### Work instruction
Transcribe the stretch of entries below from the line with "- [VRChat Vibrator Controller](#vrchat-vibrator-controller)" through the line with "# Where to start (for developers)", exactly and with both ends included; leave out all other lines.

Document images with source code
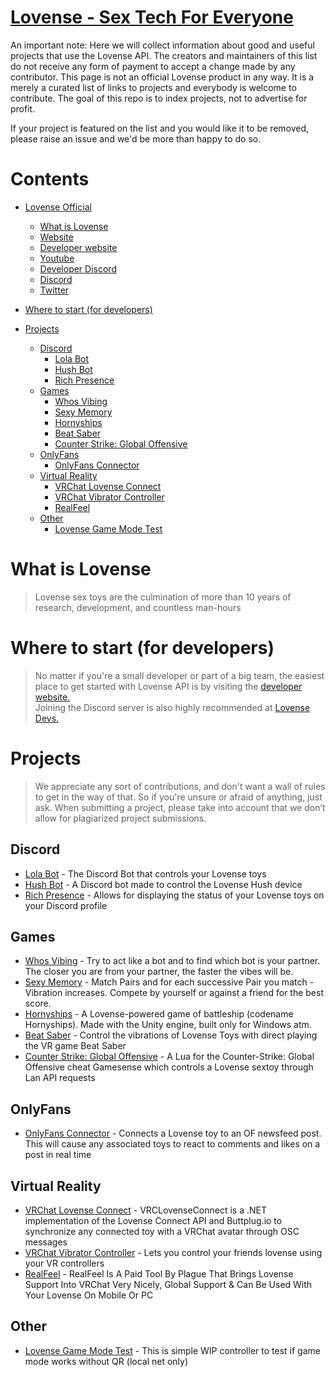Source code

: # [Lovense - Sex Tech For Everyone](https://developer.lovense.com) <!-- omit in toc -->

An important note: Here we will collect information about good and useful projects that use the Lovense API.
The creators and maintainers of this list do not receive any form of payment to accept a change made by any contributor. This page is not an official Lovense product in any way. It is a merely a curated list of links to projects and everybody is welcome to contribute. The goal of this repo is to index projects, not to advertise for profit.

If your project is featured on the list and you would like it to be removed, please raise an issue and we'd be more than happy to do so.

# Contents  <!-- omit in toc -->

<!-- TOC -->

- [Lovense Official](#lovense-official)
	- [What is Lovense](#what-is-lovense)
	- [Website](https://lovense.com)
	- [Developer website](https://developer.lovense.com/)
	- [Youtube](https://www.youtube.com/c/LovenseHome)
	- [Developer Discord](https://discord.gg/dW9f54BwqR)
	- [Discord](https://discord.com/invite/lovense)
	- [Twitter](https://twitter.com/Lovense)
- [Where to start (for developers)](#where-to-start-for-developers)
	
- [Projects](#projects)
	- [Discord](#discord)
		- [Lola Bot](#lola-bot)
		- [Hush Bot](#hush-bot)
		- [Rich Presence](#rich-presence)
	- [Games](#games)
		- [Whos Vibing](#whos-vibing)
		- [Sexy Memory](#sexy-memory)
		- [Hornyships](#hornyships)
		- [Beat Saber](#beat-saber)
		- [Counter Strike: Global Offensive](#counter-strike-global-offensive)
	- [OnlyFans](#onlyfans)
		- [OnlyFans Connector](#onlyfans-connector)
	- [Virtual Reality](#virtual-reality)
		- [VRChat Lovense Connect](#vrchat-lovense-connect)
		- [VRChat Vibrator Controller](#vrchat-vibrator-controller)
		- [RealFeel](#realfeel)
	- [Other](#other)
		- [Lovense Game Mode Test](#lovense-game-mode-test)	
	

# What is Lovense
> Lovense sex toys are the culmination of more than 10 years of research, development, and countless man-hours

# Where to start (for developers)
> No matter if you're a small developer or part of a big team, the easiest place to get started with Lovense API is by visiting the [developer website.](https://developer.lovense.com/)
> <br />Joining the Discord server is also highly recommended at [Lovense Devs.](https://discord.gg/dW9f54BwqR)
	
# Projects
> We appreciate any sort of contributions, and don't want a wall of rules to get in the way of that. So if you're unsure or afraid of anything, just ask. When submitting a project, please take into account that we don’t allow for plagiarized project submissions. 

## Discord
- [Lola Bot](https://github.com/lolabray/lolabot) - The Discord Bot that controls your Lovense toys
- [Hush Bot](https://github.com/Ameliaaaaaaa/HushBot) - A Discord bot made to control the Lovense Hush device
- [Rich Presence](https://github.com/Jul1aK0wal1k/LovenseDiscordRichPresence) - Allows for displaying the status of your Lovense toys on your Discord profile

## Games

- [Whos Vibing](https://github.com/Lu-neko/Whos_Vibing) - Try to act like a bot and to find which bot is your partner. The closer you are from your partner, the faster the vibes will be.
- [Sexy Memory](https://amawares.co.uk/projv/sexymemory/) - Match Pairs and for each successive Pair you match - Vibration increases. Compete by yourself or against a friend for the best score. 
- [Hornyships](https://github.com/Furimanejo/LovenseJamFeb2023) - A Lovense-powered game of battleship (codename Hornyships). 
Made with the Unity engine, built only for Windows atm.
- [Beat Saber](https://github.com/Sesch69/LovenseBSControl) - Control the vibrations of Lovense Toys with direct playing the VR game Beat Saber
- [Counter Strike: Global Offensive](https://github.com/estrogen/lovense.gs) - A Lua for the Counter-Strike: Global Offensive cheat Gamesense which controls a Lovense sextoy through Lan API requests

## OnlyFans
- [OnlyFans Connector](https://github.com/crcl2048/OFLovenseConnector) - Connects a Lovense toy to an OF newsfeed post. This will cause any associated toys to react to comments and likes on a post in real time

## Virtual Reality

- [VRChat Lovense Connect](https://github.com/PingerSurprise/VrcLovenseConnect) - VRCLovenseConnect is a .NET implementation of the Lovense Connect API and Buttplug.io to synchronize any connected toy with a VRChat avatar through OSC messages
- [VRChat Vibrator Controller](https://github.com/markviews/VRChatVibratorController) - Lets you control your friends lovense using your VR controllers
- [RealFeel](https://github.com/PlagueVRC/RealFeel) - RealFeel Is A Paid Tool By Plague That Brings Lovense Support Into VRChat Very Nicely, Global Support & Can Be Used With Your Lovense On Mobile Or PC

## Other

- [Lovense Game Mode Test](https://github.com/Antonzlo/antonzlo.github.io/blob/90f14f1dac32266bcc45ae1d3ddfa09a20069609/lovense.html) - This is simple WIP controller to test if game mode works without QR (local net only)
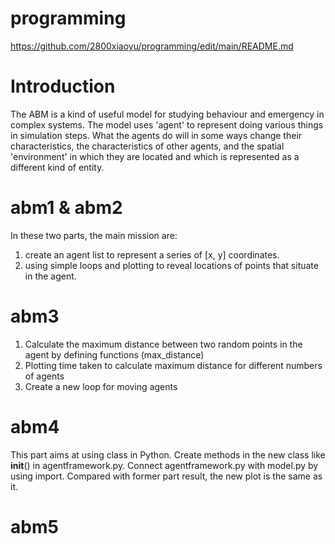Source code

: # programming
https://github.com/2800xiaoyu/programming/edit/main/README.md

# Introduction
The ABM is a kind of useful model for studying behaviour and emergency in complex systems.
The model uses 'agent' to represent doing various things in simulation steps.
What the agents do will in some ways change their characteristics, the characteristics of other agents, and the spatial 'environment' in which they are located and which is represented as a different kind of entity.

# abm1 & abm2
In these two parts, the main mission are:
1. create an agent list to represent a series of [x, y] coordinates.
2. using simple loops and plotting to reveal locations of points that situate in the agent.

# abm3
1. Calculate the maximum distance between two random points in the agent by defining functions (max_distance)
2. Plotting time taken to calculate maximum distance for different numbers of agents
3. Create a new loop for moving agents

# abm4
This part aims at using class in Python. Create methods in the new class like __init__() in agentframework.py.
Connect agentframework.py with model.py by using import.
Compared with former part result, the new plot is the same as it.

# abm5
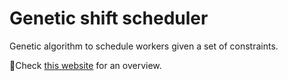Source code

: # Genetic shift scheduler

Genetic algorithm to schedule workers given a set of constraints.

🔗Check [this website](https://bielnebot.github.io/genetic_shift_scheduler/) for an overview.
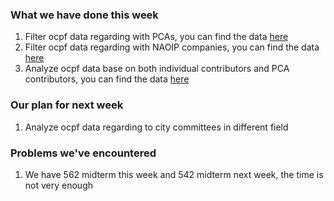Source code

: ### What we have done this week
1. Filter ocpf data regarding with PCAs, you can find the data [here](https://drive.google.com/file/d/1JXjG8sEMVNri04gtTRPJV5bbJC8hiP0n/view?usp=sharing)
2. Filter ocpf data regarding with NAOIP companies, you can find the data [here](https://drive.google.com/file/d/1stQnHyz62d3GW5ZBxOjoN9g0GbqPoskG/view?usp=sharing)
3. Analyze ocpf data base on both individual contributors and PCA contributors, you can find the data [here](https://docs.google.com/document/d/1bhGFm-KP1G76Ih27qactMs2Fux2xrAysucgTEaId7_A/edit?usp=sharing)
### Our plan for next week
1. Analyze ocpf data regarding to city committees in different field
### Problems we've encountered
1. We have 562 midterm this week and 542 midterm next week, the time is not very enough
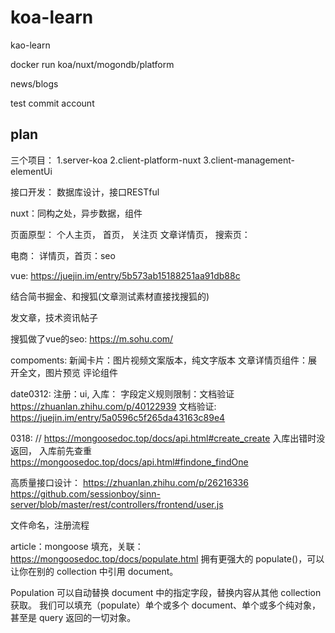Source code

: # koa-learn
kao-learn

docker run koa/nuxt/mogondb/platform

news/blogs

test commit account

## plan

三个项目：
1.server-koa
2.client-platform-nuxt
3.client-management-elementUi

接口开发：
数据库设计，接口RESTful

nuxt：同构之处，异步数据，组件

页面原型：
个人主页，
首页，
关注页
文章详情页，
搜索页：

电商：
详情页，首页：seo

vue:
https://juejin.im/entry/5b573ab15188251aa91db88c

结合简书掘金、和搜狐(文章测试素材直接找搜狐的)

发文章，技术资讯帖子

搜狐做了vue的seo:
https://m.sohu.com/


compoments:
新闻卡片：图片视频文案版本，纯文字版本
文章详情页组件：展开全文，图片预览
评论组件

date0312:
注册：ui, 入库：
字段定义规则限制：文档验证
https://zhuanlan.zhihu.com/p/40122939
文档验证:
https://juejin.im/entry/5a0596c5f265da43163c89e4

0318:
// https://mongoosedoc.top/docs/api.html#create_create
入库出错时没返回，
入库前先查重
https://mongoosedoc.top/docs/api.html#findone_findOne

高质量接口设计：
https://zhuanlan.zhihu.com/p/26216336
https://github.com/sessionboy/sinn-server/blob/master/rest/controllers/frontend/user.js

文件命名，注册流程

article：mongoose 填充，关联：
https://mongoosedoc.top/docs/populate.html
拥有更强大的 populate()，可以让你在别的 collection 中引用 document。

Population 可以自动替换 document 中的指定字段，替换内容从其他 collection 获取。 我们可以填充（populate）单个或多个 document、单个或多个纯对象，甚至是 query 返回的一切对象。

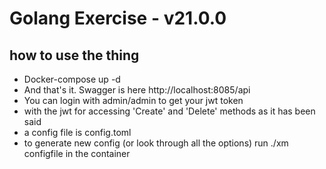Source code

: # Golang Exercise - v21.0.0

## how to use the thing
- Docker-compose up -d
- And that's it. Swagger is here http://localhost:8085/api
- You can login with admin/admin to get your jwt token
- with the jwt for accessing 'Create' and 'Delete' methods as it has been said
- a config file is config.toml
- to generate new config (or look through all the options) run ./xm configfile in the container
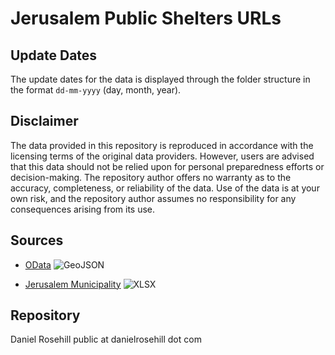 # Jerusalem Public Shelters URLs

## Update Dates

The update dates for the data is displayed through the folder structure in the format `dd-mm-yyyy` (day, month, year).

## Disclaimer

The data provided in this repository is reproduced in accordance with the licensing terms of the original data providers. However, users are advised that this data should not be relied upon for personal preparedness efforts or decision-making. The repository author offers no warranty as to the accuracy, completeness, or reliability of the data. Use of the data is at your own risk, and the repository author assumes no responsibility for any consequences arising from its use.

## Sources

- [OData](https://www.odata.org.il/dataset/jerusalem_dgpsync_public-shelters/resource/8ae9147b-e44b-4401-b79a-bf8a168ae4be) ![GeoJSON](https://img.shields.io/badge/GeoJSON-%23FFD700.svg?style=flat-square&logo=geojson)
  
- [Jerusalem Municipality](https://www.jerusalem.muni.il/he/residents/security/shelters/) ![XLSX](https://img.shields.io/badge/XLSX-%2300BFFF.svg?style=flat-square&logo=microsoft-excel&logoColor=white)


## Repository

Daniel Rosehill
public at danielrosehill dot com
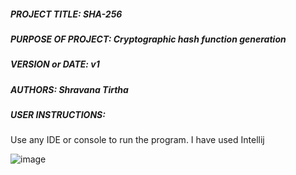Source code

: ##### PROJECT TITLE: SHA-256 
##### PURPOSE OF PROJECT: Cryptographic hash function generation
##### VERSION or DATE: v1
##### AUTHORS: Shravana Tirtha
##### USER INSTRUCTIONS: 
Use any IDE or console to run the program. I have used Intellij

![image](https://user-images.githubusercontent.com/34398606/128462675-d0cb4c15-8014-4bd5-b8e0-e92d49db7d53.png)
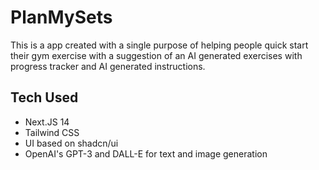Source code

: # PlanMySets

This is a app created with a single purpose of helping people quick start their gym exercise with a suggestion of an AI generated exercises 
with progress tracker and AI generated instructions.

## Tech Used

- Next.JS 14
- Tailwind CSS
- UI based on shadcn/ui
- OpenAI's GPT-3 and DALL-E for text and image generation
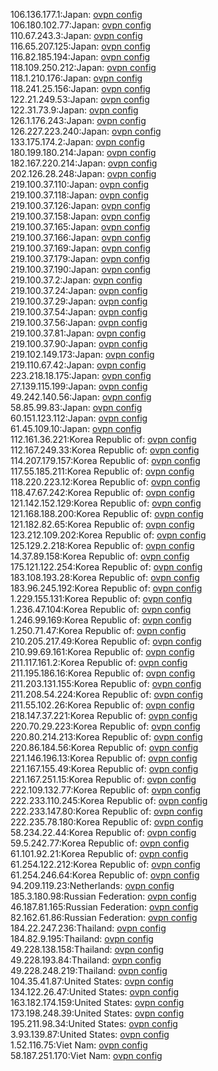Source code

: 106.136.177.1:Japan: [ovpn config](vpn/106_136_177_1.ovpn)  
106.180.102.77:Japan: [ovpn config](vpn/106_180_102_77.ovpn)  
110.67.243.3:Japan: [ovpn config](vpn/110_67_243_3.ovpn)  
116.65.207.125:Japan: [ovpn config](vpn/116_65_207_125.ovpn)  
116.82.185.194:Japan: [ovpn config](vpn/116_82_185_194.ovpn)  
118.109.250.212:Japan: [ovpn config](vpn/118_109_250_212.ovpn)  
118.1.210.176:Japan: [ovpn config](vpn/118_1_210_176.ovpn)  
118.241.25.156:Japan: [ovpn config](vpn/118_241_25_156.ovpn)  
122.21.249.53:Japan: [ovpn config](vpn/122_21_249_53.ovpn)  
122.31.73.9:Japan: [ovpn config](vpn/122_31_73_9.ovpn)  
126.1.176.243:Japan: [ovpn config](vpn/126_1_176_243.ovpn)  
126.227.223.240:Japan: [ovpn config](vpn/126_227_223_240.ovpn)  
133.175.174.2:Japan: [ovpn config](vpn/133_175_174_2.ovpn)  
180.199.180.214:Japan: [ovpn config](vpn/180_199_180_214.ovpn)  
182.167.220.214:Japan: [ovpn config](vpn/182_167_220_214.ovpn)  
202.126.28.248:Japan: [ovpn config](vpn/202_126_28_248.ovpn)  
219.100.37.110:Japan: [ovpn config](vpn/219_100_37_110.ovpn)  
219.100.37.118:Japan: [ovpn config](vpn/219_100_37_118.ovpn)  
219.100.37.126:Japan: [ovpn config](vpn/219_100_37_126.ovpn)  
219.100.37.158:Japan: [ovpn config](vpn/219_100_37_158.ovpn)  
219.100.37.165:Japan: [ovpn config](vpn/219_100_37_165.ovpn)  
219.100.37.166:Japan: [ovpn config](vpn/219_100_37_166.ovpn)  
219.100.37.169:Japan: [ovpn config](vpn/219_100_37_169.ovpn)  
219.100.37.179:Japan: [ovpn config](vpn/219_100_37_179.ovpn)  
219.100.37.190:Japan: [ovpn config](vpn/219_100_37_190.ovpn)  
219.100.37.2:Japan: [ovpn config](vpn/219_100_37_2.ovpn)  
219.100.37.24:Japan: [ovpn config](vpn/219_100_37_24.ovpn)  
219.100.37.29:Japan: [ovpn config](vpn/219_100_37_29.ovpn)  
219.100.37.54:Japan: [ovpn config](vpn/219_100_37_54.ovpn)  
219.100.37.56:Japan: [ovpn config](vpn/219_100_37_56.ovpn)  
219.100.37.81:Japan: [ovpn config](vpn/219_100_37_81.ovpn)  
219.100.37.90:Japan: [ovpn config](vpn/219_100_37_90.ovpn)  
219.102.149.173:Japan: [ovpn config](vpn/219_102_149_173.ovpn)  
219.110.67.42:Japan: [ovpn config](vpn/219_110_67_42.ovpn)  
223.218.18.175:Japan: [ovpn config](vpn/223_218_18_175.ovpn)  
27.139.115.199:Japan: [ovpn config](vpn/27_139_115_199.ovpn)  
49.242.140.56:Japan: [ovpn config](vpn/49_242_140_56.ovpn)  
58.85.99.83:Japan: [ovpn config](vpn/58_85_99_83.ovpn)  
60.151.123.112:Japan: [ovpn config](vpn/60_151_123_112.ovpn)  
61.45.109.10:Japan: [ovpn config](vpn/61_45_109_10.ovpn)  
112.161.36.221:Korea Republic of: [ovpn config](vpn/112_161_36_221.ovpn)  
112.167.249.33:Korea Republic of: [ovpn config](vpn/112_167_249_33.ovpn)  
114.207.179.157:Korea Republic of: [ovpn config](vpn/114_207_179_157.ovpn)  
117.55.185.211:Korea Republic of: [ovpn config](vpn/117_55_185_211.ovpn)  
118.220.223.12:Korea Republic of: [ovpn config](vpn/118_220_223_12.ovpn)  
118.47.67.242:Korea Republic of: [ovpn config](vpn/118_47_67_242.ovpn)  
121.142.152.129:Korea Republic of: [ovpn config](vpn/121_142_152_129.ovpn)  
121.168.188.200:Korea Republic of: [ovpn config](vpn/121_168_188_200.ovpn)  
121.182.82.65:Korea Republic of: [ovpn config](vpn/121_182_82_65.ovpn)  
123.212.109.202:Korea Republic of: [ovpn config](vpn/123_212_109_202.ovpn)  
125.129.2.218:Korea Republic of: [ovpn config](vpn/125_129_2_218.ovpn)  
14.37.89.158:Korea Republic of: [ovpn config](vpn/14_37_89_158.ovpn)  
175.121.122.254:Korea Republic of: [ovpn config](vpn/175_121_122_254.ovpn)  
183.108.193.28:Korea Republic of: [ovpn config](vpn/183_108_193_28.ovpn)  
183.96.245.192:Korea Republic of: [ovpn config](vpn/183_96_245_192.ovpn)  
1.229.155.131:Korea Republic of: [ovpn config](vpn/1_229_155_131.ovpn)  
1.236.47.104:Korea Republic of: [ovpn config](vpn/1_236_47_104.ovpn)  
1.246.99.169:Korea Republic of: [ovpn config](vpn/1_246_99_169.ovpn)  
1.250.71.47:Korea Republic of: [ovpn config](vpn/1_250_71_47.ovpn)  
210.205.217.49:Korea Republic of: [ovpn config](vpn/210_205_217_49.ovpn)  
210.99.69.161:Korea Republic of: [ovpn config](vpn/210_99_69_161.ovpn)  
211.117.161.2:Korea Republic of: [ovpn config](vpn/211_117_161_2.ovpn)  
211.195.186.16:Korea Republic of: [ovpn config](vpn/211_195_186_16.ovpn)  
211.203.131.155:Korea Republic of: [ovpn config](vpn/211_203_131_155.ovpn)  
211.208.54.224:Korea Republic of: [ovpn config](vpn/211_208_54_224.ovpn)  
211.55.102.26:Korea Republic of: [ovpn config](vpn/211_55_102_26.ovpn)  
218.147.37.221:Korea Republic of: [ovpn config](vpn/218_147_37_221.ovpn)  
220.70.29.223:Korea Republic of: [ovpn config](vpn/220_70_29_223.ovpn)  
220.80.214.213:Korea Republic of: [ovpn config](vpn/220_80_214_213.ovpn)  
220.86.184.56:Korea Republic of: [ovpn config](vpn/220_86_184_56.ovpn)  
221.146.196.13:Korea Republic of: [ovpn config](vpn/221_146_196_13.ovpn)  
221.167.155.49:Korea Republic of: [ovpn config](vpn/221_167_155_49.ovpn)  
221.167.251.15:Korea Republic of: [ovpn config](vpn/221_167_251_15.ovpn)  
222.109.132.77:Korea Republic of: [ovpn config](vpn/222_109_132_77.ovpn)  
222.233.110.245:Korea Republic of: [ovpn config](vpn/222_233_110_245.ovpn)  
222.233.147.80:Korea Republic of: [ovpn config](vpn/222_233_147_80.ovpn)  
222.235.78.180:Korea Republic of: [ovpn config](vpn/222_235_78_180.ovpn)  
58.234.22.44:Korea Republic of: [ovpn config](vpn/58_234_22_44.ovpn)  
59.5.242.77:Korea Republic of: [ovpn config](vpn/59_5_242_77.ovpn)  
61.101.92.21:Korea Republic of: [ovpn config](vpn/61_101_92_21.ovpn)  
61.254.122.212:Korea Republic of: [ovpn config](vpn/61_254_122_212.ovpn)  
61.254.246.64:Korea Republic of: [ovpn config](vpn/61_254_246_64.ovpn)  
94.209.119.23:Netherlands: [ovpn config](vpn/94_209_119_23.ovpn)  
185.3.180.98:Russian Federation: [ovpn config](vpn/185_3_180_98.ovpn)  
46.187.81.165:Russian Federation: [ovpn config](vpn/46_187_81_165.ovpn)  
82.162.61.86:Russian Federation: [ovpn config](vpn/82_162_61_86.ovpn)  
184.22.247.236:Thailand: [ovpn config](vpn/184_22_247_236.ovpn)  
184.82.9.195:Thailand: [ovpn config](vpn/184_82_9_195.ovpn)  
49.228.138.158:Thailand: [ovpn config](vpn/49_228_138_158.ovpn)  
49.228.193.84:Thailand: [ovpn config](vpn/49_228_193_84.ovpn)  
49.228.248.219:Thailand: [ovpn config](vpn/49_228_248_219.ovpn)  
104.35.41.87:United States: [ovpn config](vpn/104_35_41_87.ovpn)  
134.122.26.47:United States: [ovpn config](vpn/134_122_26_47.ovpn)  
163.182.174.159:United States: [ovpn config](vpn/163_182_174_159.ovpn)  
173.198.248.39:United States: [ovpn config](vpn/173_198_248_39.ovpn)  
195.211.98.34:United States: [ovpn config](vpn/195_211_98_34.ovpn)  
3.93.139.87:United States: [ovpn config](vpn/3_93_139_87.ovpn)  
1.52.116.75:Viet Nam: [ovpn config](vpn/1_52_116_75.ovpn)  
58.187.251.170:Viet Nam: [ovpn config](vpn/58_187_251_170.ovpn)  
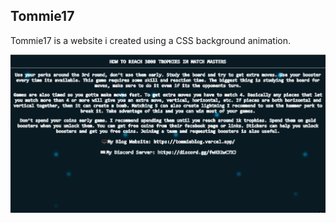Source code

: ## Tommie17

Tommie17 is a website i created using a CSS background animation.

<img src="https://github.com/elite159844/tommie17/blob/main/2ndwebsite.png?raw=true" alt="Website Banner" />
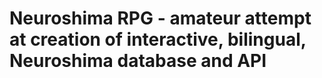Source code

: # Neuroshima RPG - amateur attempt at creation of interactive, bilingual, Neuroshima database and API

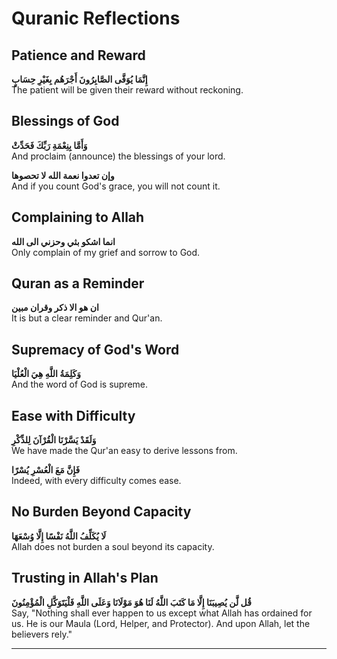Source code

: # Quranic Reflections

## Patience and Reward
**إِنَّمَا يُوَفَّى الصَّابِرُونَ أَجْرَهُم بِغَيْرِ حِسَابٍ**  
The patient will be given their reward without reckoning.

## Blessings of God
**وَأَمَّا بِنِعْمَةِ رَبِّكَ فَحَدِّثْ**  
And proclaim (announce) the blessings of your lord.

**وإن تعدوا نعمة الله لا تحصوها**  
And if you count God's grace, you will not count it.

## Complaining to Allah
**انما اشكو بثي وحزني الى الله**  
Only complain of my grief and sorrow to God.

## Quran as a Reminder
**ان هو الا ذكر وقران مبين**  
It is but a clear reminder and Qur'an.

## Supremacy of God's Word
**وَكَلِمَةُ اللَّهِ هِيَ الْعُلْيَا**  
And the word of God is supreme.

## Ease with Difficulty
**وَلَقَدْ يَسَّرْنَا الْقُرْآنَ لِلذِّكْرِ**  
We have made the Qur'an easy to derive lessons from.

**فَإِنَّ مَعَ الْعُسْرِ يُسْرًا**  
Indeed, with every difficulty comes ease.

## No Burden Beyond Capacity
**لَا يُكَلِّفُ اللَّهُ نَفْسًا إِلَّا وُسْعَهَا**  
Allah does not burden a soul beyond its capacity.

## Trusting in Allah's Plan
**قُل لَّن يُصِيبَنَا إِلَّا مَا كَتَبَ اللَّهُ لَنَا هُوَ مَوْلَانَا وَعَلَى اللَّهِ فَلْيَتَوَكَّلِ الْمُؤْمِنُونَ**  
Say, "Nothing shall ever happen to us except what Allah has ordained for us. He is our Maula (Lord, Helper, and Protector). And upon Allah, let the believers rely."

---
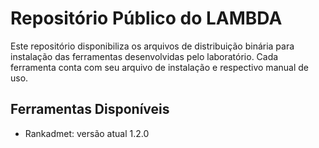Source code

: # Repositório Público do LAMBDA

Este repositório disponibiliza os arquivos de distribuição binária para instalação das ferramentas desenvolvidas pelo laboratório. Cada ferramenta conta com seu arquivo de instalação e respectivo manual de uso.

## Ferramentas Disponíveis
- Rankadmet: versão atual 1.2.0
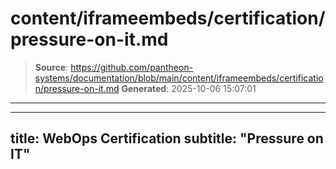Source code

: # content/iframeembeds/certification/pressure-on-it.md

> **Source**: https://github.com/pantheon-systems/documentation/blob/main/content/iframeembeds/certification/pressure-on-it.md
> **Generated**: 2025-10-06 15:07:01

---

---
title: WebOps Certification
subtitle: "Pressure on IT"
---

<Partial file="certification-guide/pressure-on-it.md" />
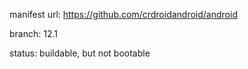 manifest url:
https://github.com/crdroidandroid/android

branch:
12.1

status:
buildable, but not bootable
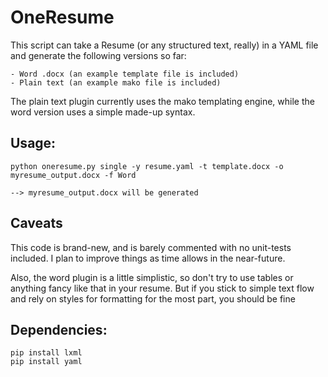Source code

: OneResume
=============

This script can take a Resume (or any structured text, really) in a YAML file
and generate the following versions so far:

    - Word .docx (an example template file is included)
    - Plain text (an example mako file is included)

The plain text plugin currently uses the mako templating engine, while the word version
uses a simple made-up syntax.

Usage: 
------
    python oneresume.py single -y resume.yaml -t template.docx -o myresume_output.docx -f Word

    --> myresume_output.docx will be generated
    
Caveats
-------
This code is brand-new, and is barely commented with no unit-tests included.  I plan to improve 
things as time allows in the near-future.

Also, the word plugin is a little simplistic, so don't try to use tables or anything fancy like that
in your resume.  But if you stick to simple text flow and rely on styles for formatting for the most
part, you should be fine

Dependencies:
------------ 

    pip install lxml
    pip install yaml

### Task result
		- [VRChat Vibrator Controller](#vrchat-vibrator-controller)
		- [RealFeel](#realfeel)
	- [Other](#other)
		- [Lovense Game Mode Test](#lovense-game-mode-test)	
	

# What is Lovense
> Lovense sex toys are the culmination of more than 10 years of research, development, and countless man-hours

# Where to start (for developers)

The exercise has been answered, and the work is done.